Task prompt.
Pull out every line from the listing that has the word "name".

════════════════════

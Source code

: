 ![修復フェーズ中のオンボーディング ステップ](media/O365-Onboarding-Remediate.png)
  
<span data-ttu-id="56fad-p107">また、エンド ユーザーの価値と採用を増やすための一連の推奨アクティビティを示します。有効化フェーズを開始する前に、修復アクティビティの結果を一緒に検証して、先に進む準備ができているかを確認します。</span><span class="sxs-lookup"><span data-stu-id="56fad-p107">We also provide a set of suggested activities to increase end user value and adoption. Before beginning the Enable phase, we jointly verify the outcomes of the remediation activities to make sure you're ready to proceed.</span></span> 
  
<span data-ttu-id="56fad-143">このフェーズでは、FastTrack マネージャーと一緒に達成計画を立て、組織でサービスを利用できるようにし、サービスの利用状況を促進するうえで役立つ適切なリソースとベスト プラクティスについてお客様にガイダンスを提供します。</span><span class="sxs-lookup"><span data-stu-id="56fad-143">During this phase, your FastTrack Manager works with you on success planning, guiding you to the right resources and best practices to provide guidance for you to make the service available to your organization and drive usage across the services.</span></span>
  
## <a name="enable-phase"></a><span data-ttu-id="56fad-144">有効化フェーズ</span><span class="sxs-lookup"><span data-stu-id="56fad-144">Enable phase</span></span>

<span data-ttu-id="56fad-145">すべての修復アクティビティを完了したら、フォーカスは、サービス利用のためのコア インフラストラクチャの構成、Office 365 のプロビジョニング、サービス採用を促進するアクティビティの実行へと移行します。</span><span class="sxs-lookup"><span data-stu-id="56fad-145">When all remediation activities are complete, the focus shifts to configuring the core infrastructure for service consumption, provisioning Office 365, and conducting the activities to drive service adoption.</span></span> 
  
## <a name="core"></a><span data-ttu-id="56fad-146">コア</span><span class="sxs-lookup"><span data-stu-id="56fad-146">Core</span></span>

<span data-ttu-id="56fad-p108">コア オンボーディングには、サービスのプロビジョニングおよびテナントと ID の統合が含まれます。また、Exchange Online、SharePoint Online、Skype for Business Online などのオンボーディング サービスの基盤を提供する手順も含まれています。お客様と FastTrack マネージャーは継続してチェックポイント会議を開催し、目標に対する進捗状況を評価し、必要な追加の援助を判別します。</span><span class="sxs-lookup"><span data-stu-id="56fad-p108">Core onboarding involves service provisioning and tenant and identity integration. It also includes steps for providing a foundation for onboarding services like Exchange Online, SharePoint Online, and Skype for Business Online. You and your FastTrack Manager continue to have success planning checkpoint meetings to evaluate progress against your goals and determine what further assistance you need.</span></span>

════════════════════

Response to this exercise.
## <a name="enable-phase"></a><span data-ttu-id="56fad-144">有効化フェーズ</span><span class="sxs-lookup"><span data-stu-id="56fad-144">Enable phase</span></span>
## <a name="core"></a><span data-ttu-id="56fad-146">コア</span><span class="sxs-lookup"><span data-stu-id="56fad-146">Core</span></span>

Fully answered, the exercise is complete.